Questa attitudine sarebbe oggi vitale per le nuove generazioni di musicisti, che fanno fatica con la memoria ma allo stesso tempo sono costretti a nuotare in un universo sonoro perennemente in tempesta, dove l’importante è riuscire innanzitutto ad emergere, e poi restare a galla.

Corea è stato un artista al di fuori delle mitologie del jazz, quelle degli angeli caduti e delle urgenze disperate. Per questo mostra pienamente di poter essere un esempio, per l’idea di un jazz che è prima di tutto musica, senza qualificazioni esplicite ma con uno straordinario spessore implicito in termini estetici, poetici, politici e sociali.
Negli ultimi tempi Corea aveva dimostrato di saper usare i media digitali in modo intelligente anche in relazione alle costrizioni della pandemia. Piuttosto che metter su piccoli show narcisistici, aveva trasformato la finestra di Facebook in una specie di abbaino da cui era possibile affacciarsi nella sua stanza, per condividere il quotidiano di un musicista a cui sembrava solo capitato di essere un grande, ma che non sarebbe successo senza l’attento lavoro di ogni giorno. Una modalità, la sua, di offrirsi al pubblico dei social mirando a condividere l’esperienza personale, anziché mostrare ai soliti voyeur in reclusione uno spettacolo da consumare.
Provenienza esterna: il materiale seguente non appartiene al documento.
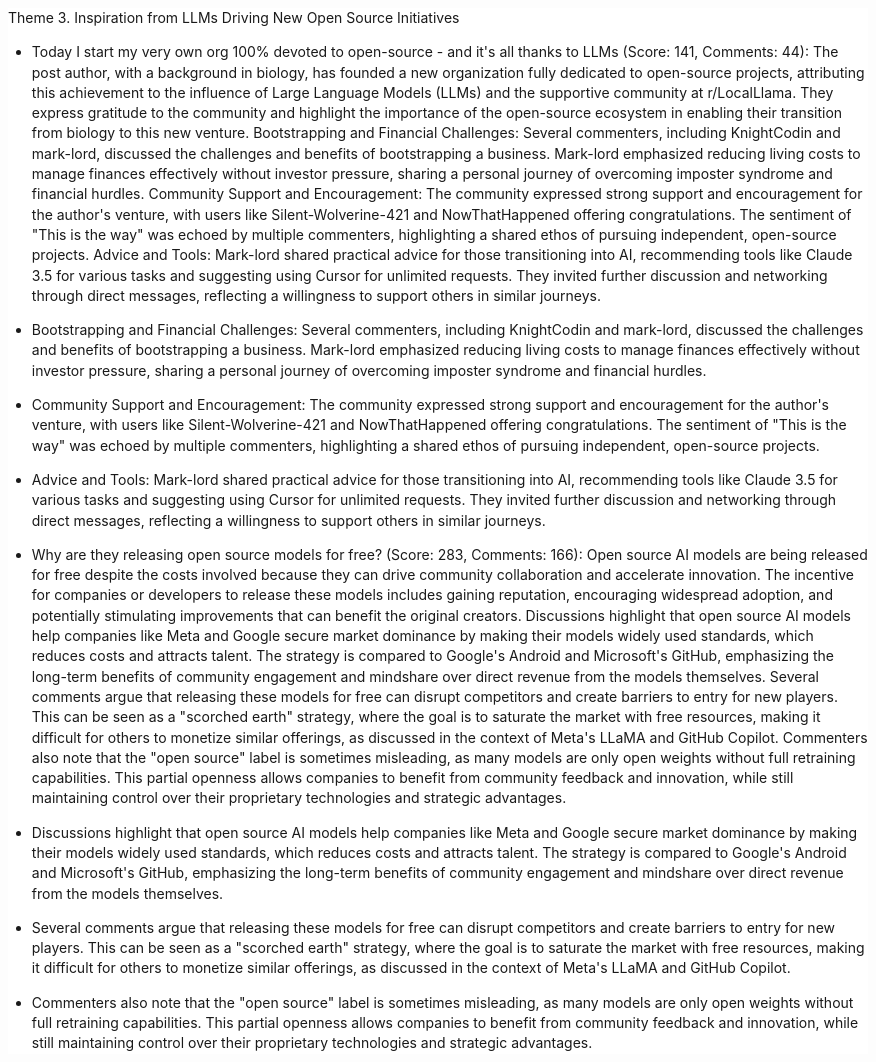 Theme 3. Inspiration from LLMs Driving New Open Source Initiatives

* Today I start my very own org 100% devoted to open-source - and it's all thanks to LLMs (Score: 141, Comments: 44): The post author, with a background in biology, has founded a new organization fully dedicated to open-source projects, attributing this achievement to the influence of Large Language Models (LLMs) and the supportive community at r/LocalLlama. They express gratitude to the community and highlight the importance of the open-source ecosystem in enabling their transition from biology to this new venture.
Bootstrapping and Financial Challenges: Several commenters, including KnightCodin and mark-lord, discussed the challenges and benefits of bootstrapping a business. Mark-lord emphasized reducing living costs to manage finances effectively without investor pressure, sharing a personal journey of overcoming imposter syndrome and financial hurdles.
Community Support and Encouragement: The community expressed strong support and encouragement for the author's venture, with users like Silent-Wolverine-421 and NowThatHappened offering congratulations. The sentiment of "This is the way" was echoed by multiple commenters, highlighting a shared ethos of pursuing independent, open-source projects.
Advice and Tools: Mark-lord shared practical advice for those transitioning into AI, recommending tools like Claude 3.5 for various tasks and suggesting using Cursor for unlimited requests. They invited further discussion and networking through direct messages, reflecting a willingness to support others in similar journeys.
* Bootstrapping and Financial Challenges: Several commenters, including KnightCodin and mark-lord, discussed the challenges and benefits of bootstrapping a business. Mark-lord emphasized reducing living costs to manage finances effectively without investor pressure, sharing a personal journey of overcoming imposter syndrome and financial hurdles.
* Community Support and Encouragement: The community expressed strong support and encouragement for the author's venture, with users like Silent-Wolverine-421 and NowThatHappened offering congratulations. The sentiment of "This is the way" was echoed by multiple commenters, highlighting a shared ethos of pursuing independent, open-source projects.
* Advice and Tools: Mark-lord shared practical advice for those transitioning into AI, recommending tools like Claude 3.5 for various tasks and suggesting using Cursor for unlimited requests. They invited further discussion and networking through direct messages, reflecting a willingness to support others in similar journeys.

* Why are they releasing open source models for free? (Score: 283, Comments: 166): Open source AI models are being released for free despite the costs involved because they can drive community collaboration and accelerate innovation. The incentive for companies or developers to release these models includes gaining reputation, encouraging widespread adoption, and potentially stimulating improvements that can benefit the original creators.
Discussions highlight that open source AI models help companies like Meta and Google secure market dominance by making their models widely used standards, which reduces costs and attracts talent. The strategy is compared to Google's Android and Microsoft's GitHub, emphasizing the long-term benefits of community engagement and mindshare over direct revenue from the models themselves.
Several comments argue that releasing these models for free can disrupt competitors and create barriers to entry for new players. This can be seen as a "scorched earth" strategy, where the goal is to saturate the market with free resources, making it difficult for others to monetize similar offerings, as discussed in the context of Meta's LLaMA and GitHub Copilot.
Commenters also note that the "open source" label is sometimes misleading, as many models are only open weights without full retraining capabilities. This partial openness allows companies to benefit from community feedback and innovation, while still maintaining control over their proprietary technologies and strategic advantages.
* Discussions highlight that open source AI models help companies like Meta and Google secure market dominance by making their models widely used standards, which reduces costs and attracts talent. The strategy is compared to Google's Android and Microsoft's GitHub, emphasizing the long-term benefits of community engagement and mindshare over direct revenue from the models themselves.
* Several comments argue that releasing these models for free can disrupt competitors and create barriers to entry for new players. This can be seen as a "scorched earth" strategy, where the goal is to saturate the market with free resources, making it difficult for others to monetize similar offerings, as discussed in the context of Meta's LLaMA and GitHub Copilot.
* Commenters also note that the "open source" label is sometimes misleading, as many models are only open weights without full retraining capabilities. This partial openness allows companies to benefit from community feedback and innovation, while still maintaining control over their proprietary technologies and strategic advantages.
E anche nel congedo, l’artista americano che in vita volle fortemente recuperare le sue radici italiane, ha previsto una maniera per esprimere il senso della condivisione, che è alla base del futuro della musica. Nel post che i familiari hanno pubblicato dopo il decesso, fra le formalità del caso, la voce di Corea è riuscita ad emergere senza la solennità di un testamento, ma come il tenero consiglio di un amico:

Voglio ringraziare tutti quelli che durante il mio percorso si sono spesi per tenere sempre acceso il fuoco della musica. La mia speranza è che coloro che sentono di avere un’inclinazione per suonare, scrivere, recitare, o per qualsiasi altro, facciano lo stesso. Se non per voi stessi, allora fatelo per noialtri. Non solo perché il mondo ha bisogno di più artisti. È anche perché, semplicemente, c’è un sacco da divertirsi.